Some gardening sources report that this species is eaten by slugs, weevils, borers, and other invertebrates, but these reports are from landscaping plants, where this species is grown in much drier conditions than it occurs in in the wild, and thus plants are likely to be stressed and produce fewer toxins. The iris borer (Macronoctua onusta) has been reported eating garden plants as well as plants in a nursery production setting. Because that insect eats plants in the production process in nurseries, selection for resistant plants may have been a factor in selecting plants for cultivation, which may have contributed to this plant's complete lack of support for the food web.

The flowers are pollinated by bumblebees.

Control

This species is difficult to control, primarily because the most effective control methods cause other harm to the ecosystems in wetlands and aquatic borders where it is most invasive. These areas are also often messy and labor-intensive to work in.

Mechanical control through digging out rhizomes is effective, but causes disturbance which allows other plants to establish.

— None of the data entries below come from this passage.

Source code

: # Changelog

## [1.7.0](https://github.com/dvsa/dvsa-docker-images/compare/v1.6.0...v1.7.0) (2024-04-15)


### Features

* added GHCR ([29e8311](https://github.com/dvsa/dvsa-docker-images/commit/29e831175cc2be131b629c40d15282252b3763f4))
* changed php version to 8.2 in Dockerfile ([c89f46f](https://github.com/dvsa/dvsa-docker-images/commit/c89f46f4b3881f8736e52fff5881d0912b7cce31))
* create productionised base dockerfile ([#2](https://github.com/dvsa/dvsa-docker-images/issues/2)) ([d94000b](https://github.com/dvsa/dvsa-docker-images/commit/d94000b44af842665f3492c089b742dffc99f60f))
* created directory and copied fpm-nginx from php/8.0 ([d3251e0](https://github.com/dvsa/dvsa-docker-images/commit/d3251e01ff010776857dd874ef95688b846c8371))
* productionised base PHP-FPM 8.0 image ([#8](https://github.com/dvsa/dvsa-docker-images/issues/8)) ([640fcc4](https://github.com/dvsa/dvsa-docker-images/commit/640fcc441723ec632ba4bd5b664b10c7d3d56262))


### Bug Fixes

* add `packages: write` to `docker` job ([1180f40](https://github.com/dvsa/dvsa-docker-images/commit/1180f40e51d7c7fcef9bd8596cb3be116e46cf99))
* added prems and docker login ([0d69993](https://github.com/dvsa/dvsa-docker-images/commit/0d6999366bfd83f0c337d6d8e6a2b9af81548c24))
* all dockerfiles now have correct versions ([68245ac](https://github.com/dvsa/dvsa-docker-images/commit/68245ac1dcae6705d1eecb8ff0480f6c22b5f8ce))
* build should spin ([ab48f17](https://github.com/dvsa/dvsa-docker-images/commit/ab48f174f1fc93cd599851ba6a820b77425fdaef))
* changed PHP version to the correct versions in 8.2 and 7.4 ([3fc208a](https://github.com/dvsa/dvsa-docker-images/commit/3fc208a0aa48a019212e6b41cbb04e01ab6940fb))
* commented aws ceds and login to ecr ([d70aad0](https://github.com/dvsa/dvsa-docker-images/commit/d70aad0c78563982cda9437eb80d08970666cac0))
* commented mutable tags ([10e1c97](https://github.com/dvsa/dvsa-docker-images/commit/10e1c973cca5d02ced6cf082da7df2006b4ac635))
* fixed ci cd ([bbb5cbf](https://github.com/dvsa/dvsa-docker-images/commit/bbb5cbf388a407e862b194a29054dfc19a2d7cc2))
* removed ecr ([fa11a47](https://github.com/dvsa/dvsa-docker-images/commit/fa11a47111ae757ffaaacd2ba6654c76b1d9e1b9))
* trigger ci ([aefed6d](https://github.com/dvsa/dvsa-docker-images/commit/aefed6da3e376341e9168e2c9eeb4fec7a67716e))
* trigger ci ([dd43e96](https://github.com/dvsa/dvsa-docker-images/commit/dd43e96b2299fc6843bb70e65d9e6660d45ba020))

For this reason, care must be taken to time control, and often to first control other invasives, before removing this plant, to prevent colonization of the site by other invasives. Care must be taken to dispose of the rhizomes in a way that minimizes risk of their spreading to new sites, as rhizomes can survive without water for months and resprout when favorable conditions arise.

Sustained mechanical control typically requires follow-up because small pieces of rhizome can resprout, and it is rarely possible to fully remove all rhizomes on the first pass. However, initial efforts usually greatly reduce this plant's extent, and its resprouting is much slower than its growth prior to the intial control effort. Mechanical control can be carried out at any time of year, so the time can be chosen to favor establishment of desireable vegetation.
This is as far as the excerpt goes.